The argument is in the book’s title. First, the far north is warming — twice as fast as the global average. And greenhouse gas emissions from the temperate world (read: the Lower 48) are the leading driver. But, more importantly, we need to unfreeze notions of the place and its past. Scientists especially need to come to terms with their own roles in colonialism’s Arctic history.

I could not hope to understand
climate change in the Arctic
without first understanding
these historical legacies.

It is at this point that revising the Wisconsin Idea seems warranted. Climate justice is a framework that positions climate change as an ethical and political phenomenon as much as a physical or environmental one. In this context, the Arctic shares much with other regions currently experiencing rapid environmental transformation — low-lying river deltas, the Amazonian rainforest, or the mountain glaciers of the Andes.

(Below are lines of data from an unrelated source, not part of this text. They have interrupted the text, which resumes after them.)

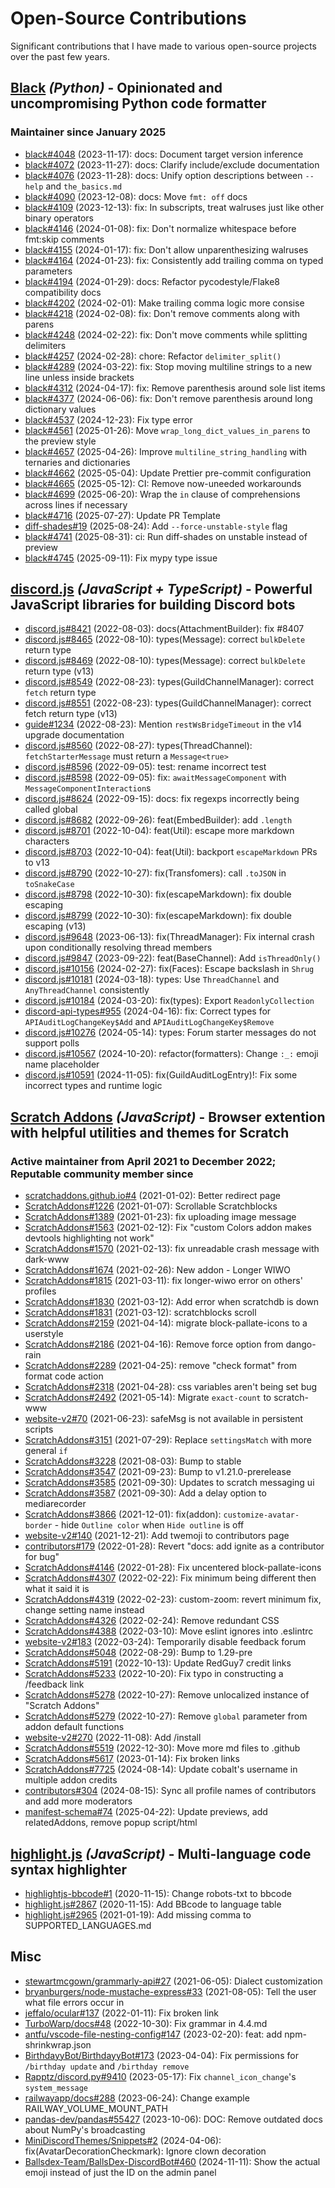 # Open-Source Contributions

Significant contributions that I have made to various open-source projects over the past few years.

## [Black](https://black.readthedocs.io/en/stable/) _(Python)_ - Opinionated and uncompromising Python code formatter

### Maintainer since January 2025

- [black#4048](https://github.com/psf/black/pull/4048) (2023-11-17): docs: Document target version inference
- [black#4072](https://github.com/psf/black/pull/4072) (2023-11-27): docs: Clarify include/exclude documentation
- [black#4076](https://github.com/psf/black/pull/4076) (2023-11-28): docs: Unify option descriptions between `--help` and `the_basics.md`
- [black#4090](https://github.com/psf/black/pull/4090) (2023-12-08): docs: Move `fmt: off` docs
- [black#4109](https://github.com/psf/black/pull/4109) (2023-12-13): fix: In subscripts, treat walruses just like other binary operators
- [black#4146](https://github.com/psf/black/pull/4146) (2024-01-08): fix: Don't normalize whitespace before fmt:skip comments
- [black#4155](https://github.com/psf/black/pull/4155) (2024-01-17): fix: Don't allow unparenthesizing walruses
- [black#4164](https://github.com/psf/black/pull/4164) (2024-01-23): fix: Consistently add trailing comma on typed parameters
- [black#4194](https://github.com/psf/black/pull/4194) (2024-01-29): docs: Refactor pycodestyle/Flake8 compatibility docs
- [black#4202](https://github.com/psf/black/pull/4202) (2024-02-01): Make trailing comma logic more consise
- [black#4218](https://github.com/psf/black/pull/4218) (2024-02-08): fix: Don't remove comments along with parens
- [black#4248](https://github.com/psf/black/pull/4248) (2024-02-22): fix: Don't move comments while splitting delimiters
- [black#4257](https://github.com/psf/black/pull/4257) (2024-02-28): chore: Refactor `delimiter_split()`
- [black#4289](https://github.com/psf/black/pull/4289) (2024-03-22): fix: Stop moving multiline strings to a new line unless inside brackets
- [black#4312](https://github.com/psf/black/pull/4312) (2024-04-17): fix: Remove parenthesis around sole list items
- [black#4377](https://github.com/psf/black/pull/4377) (2024-06-06): fix: Don't remove parenthesis around long dictionary values
- [black#4537](https://github.com/psf/black/pull/4537) (2024-12-23): Fix type error
- [black#4561](https://github.com/psf/black/pull/4561) (2025-01-26): Move `wrap_long_dict_values_in_parens` to the preview style
- [black#4657](https://github.com/psf/black/pull/4657) (2025-04-26): Improve `multiline_string_handling` with ternaries and dictionaries
- [black#4662](https://github.com/psf/black/pull/4662) (2025-05-04): Update Prettier pre-commit configuration
- [black#4665](https://github.com/psf/black/pull/4665) (2025-05-12): CI: Remove now-uneeded workarounds
- [black#4699](https://github.com/psf/black/pull/4699) (2025-06-20): Wrap the `in` clause of comprehensions across lines if necessary
- [black#4716](https://github.com/psf/black/pull/4716) (2025-07-27): Update PR Template
- [diff-shades#19](https://github.com/ichard26/diff-shades/pull/19) (2025-08-24): Add `--force-unstable-style` flag
- [black#4741](https://github.com/psf/black/pull/4741) (2025-08-31): ci: Run diff-shades on unstable instead of preview
- [black#4745](https://github.com/psf/black/pull/4745) (2025-09-11): Fix mypy type issue

## [discord.js](https://discord.js.org/) _(JavaScript + TypeScript)_ - Powerful JavaScript libraries for building Discord bots

- [discord.js#8421](https://github.com/discordjs/discord.js/pull/8421) (2022-08-03): docs(AttachmentBuilder): fix #8407
- [discord.js#8465](https://github.com/discordjs/discord.js/pull/8465) (2022-08-10): types(Message): correct `bulkDelete` return type
- [discord.js#8469](https://github.com/discordjs/discord.js/pull/8469) (2022-08-10): types(Message): correct `bulkDelete` return type (v13)
- [discord.js#8549](https://github.com/discordjs/discord.js/pull/8549) (2022-08-23): types(GuildChannelManager): correct `fetch` return type
- [discord.js#8551](https://github.com/discordjs/discord.js/pull/8551) (2022-08-23): types(GuildChannelManager): correct fetch return type (v13)
- [guide#1234](https://github.com/discordjs/guide/pull/1234) (2022-08-23): Mention `restWsBridgeTimeout` in the v14 upgrade documentation
- [discord.js#8560](https://github.com/discordjs/discord.js/pull/8560) (2022-08-27): types(ThreadChannel): `fetchStarterMessage` must return a `Message<true>`
- [discord.js#8596](https://github.com/discordjs/discord.js/pull/8596) (2022-09-05): test: rename incorrect test
- [discord.js#8598](https://github.com/discordjs/discord.js/pull/8598) (2022-09-05): fix: `awaitMessageComponent` with `MessageComponentInteraction`s
- [discord.js#8624](https://github.com/discordjs/discord.js/pull/8624) (2022-09-15): docs: fix regexps incorrectly being called global
- [discord.js#8682](https://github.com/discordjs/discord.js/pull/8682) (2022-09-26): feat(EmbedBuilder): add `.length`
- [discord.js#8701](https://github.com/discordjs/discord.js/pull/8701) (2022-10-04): feat(Util): escape more markdown characters
- [discord.js#8703](https://github.com/discordjs/discord.js/pull/8703) (2022-10-04): feat(Util): backport `escapeMarkdown` PRs to v13
- [discord.js#8790](https://github.com/discordjs/discord.js/pull/8790) (2022-10-27): fix(Transfomers): call `.toJSON` in `toSnakeCase`
- [discord.js#8798](https://github.com/discordjs/discord.js/pull/8798) (2022-10-30): fix(escapeMarkdown): fix double escaping
- [discord.js#8799](https://github.com/discordjs/discord.js/pull/8799) (2022-10-30): fix(escapeMarkdown): fix double escaping (v13)
- [discord.js#9648](https://github.com/discordjs/discord.js/pull/9648) (2023-06-13): fix(ThreadManager): Fix internal crash upon conditionally resolving thread members
- [discord.js#9847](https://github.com/discordjs/discord.js/pull/9847) (2023-09-22): feat(BaseChannel): Add `isThreadOnly()`
- [discord.js#10156](https://github.com/discordjs/discord.js/pull/10156) (2024-02-27): fix(Faces): Escape backslash in `Shrug`
- [discord.js#10181](https://github.com/discordjs/discord.js/pull/10181) (2024-03-18): types: Use `ThreadChannel` and `AnyThreadChannel` consistently
- [discord.js#10184](https://github.com/discordjs/discord.js/pull/10184) (2024-03-20): fix(types): Export `ReadonlyCollection`
- [discord-api-types#955](https://github.com/discordjs/discord-api-types/pull/955) (2024-04-16): fix: Correct types for `APIAuditLogChangeKey$Add` and `APIAuditLogChangeKey$Remove`
- [discord.js#10276](https://github.com/discordjs/discord.js/pull/10276) (2024-05-14): types: Forum starter messages do not support polls
- [discord.js#10567](https://github.com/discordjs/discord.js/pull/10567) (2024-10-20): refactor(formatters): Change `:_:` emoji name placeholder
- [discord.js#10591](https://github.com/discordjs/discord.js/pull/10591) (2024-11-05): fix(GuildAuditLogEntry)!: Fix some incorrect types and runtime logic

## [Scratch Addons](https://scratchaddons.com/) _(JavaScript)_ - Browser extention with helpful utilities and themes for Scratch

### Active maintainer from April 2021 to December 2022; Reputable community member since

- [scratchaddons.github.io#4](https://github.com/ScratchAddons/scratchaddons.github.io/pull/4) (2021-01-02): Better redirect page
- [ScratchAddons#1226](https://github.com/ScratchAddons/ScratchAddons/pull/1226) (2021-01-07): Scrollable Scratchblocks
- [ScratchAddons#1389](https://github.com/ScratchAddons/ScratchAddons/pull/1389) (2021-01-23): fix uploading image message
- [ScratchAddons#1563](https://github.com/ScratchAddons/ScratchAddons/pull/1563) (2021-02-12): Fix "custom Colors addon makes devtools highlighting not work"
- [ScratchAddons#1570](https://github.com/ScratchAddons/ScratchAddons/pull/1570) (2021-02-13): fix unreadable crash message with dark-www
- [ScratchAddons#1674](https://github.com/ScratchAddons/ScratchAddons/pull/1674) (2021-02-26): New addon - Longer WIWO
- [ScratchAddons#1815](https://github.com/ScratchAddons/ScratchAddons/pull/1815) (2021-03-11): fix longer-wiwo error on others' profiles
- [ScratchAddons#1830](https://github.com/ScratchAddons/ScratchAddons/pull/1830) (2021-03-12): Add error when scratchdb is down
- [ScratchAddons#1831](https://github.com/ScratchAddons/ScratchAddons/pull/1831) (2021-03-12): scratchblocks scroll
- [ScratchAddons#2159](https://github.com/ScratchAddons/ScratchAddons/pull/2159) (2021-04-14): migrate block-pallate-icons to a userstyle
- [ScratchAddons#2186](https://github.com/ScratchAddons/ScratchAddons/pull/2186) (2021-04-16): Remove force option from dango-rain
- [ScratchAddons#2289](https://github.com/ScratchAddons/ScratchAddons/pull/2289) (2021-04-25): remove "check format" from format code action
- [ScratchAddons#2318](https://github.com/ScratchAddons/ScratchAddons/pull/2318) (2021-04-28): css variables aren't being set bug
- [ScratchAddons#2492](https://github.com/ScratchAddons/ScratchAddons/pull/2492) (2021-05-14): Migrate `exact-count` to scratch-www
- [website-v2#70](https://github.com/ScratchAddons/website-v2/pull/70) (2021-06-23): safeMsg is not available in persistent scripts
- [ScratchAddons#3151](https://github.com/ScratchAddons/ScratchAddons/pull/3151) (2021-07-29): Replace `settingsMatch` with more general `if`
- [ScratchAddons#3228](https://github.com/ScratchAddons/ScratchAddons/pull/3228) (2021-08-03): Bump to stable
- [ScratchAddons#3547](https://github.com/ScratchAddons/ScratchAddons/pull/3547) (2021-09-23): Bump to v1.21.0-prerelease
- [ScratchAddons#3585](https://github.com/ScratchAddons/ScratchAddons/pull/3585) (2021-09-30): Updates to scratch messaging ui
- [ScratchAddons#3587](https://github.com/ScratchAddons/ScratchAddons/pull/3587) (2021-09-30): Add a delay option to mediarecorder
- [ScratchAddons#3866](https://github.com/ScratchAddons/ScratchAddons/pull/3866) (2021-12-01): fix(addon): `customize-avatar-border` - hide `Outline color` when `Hide outline` is off
- [website-v2#140](https://github.com/ScratchAddons/website-v2/pull/140) (2021-12-21): Add twemoji to contributors page
- [contributors#179](https://github.com/ScratchAddons/contributors/pull/179) (2022-01-28): Revert "docs: add ignite as a contributor for bug"
- [ScratchAddons#4146](https://github.com/ScratchAddons/ScratchAddons/pull/4146) (2022-01-28): Fix uncentered block-pallate-icons
- [ScratchAddons#4307](https://github.com/ScratchAddons/ScratchAddons/pull/4307) (2022-02-22): Fix minimum being different then what it said it is
- [ScratchAddons#4319](https://github.com/ScratchAddons/ScratchAddons/pull/4319) (2022-02-23): custom-zoom: revert minimum fix, change setting name instead
- [ScratchAddons#4326](https://github.com/ScratchAddons/ScratchAddons/pull/4326) (2022-02-24): Remove redundant CSS
- [ScratchAddons#4388](https://github.com/ScratchAddons/ScratchAddons/pull/4388) (2022-03-10): Move eslint ignores into .eslintrc
- [website-v2#183](https://github.com/ScratchAddons/website-v2/pull/183) (2022-03-24): Temporarily disable feedback forum
- [ScratchAddons#5048](https://github.com/ScratchAddons/ScratchAddons/pull/5048) (2022-08-29): Bump to 1.29-pre
- [ScratchAddons#5191](https://github.com/ScratchAddons/ScratchAddons/pull/5191) (2022-10-13): Update RedGuy7 credit links
- [ScratchAddons#5233](https://github.com/ScratchAddons/ScratchAddons/pull/5233) (2022-10-20): Fix typo in constructing a /feedback link
- [ScratchAddons#5278](https://github.com/ScratchAddons/ScratchAddons/pull/5278) (2022-10-27): Remove unlocalized instance of "Scratch Addons"
- [ScratchAddons#5279](https://github.com/ScratchAddons/ScratchAddons/pull/5279) (2022-10-27): Remove `global` parameter from addon default functions
- [website-v2#270](https://github.com/ScratchAddons/website-v2/pull/270) (2022-11-08): Add /install
- [ScratchAddons#5519](https://github.com/ScratchAddons/ScratchAddons/pull/5519) (2022-12-30): Move more md files to .github
- [ScratchAddons#5617](https://github.com/ScratchAddons/ScratchAddons/pull/5617) (2023-01-14): Fix broken links
- [ScratchAddons#7725](https://github.com/ScratchAddons/ScratchAddons/pull/7725) (2024-08-14): Update cobalt's username in multiple addon credits
- [contributors#304](https://github.com/ScratchAddons/contributors/pull/304) (2024-08-15): Sync all profile names of contributors and add more moderators
- [manifest-schema#74](https://github.com/ScratchAddons/manifest-schema/pull/74) (2025-04-22): Update previews, add relatedAddons, remove popup script/html

## [highlight.js](https://highlightjs.org/) _(JavaScript)_ - Multi-language code syntax highlighter

- [highlightjs-bbcode#1](https://github.com/highlightjs/highlightjs-bbcode/pull/1) (2020-11-15): Change robots-txt to bbcode
- [highlight.js#2867](https://github.com/highlightjs/highlight.js/pull/2867) (2020-11-15): Add BBcode to language table
- [highlight.js#2965](https://github.com/highlightjs/highlight.js/pull/2965) (2021-01-19): Add missing comma to SUPPORTED_LANGUAGES.md

## Misc

- [stewartmcgown/grammarly-api#27](https://github.com/stewartmcgown/grammarly-api/pull/27) (2021-06-05): Dialect customization
- [bryanburgers/node-mustache-express#33](https://github.com/bryanburgers/node-mustache-express/pull/33) (2021-08-05): Tell the user what file errors occur in
- [jeffalo/ocular#137](https://github.com/jeffalo/ocular/pull/137) (2022-01-11): Fix broken link
- [TurboWarp/docs#48](https://github.com/TurboWarp/docs/pull/48) (2022-10-30): Fix grammar in 4.4.md
- [antfu/vscode-file-nesting-config#147](https://github.com/antfu/vscode-file-nesting-config/pull/147) (2023-02-20): feat: add npm-shrinkwrap.json
- [BirthdayyBot/BirthdayyBot#173](https://github.com/BirthdayyBot/BirthdayyBot/pull/173) (2023-04-04): Fix permissions for `/birthday update` and `/birthday remove`
- [Rapptz/discord.py#9410](https://github.com/Rapptz/discord.py/pull/9410) (2023-05-17): Fix `channel_icon_change`'s `system_message`
- [railwayapp/docs#288](https://github.com/railwayapp/docs/pull/288) (2023-06-24): Change example RAILWAY_VOLUME_MOUNT_PATH
- [pandas-dev/pandas#55427](https://github.com/pandas-dev/pandas/pull/55427) (2023-10-06): DOC: Remove outdated docs about NumPy's broadcasting
- [MiniDiscordThemes/Snippets#2](https://github.com/MiniDiscordThemes/Snippets/pull/2) (2024-04-06): fix(AvatarDecorationCheckmark): Ignore clown decoration
- [Ballsdex-Team/BallsDex-DiscordBot#460](https://github.com/Ballsdex-Team/BallsDex-DiscordBot/pull/460) (2024-11-11): Show the actual emoji instead of just the ID on the admin panel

All of these places have their own colonial histories of science as well. It seems reasonable to ask climate scholars to redress asymmetrical power dynamics wherever they go. This is a tricky situation, compounded by the fact that those in the U.S. are causing climate change, not those in the Arctic or elsewhere.

I want to be clear: I am claiming no moral high ground here. Though I am a historian, I also benefit from the colonial legacies of science in the Arctic and must confront them. I have had some success in doing so, but also many failures. I do not mean this as a humble brag. I am writing this because I want us to use our platforms and privilege as scholars as best we can. We can learn to listen to marginalized voices and find ways to amplify those voices while de-centering our own.

My book has my name on it. And I know I stand to profit from it. It will become part of my reputation as a scholar. It may help me earn tenure at my institution. But I will not make any money from it. I am donating all author royalties to two youth organizations: Alaska Youth for Environmental Action and the On the Land program at East Three School (Inuvik, Northwest Territories). I have also asked the publisher to include Indigenous representatives on any interviews or publicity for the book.

These gestures may not amount to much. But they do something meaningful: they allow me to have a conversation about the importance of public service, and what public service looks like in the context of climate justice.

Andrew Stuhl is an assistant professor of environmental studies at Bucknell University in Lewisburg, Pennsylvania. Learn more about his work, and his newly published book, Unfreezing the Arctic, at andrewstuhl.com.

 


In Common welcomes first-person essays from Nelson Institute alumni on topics related to your lives, professions or perspectives. Send an idea, or a draft to be considered for publication, to incommon@nelson.wisc.edu.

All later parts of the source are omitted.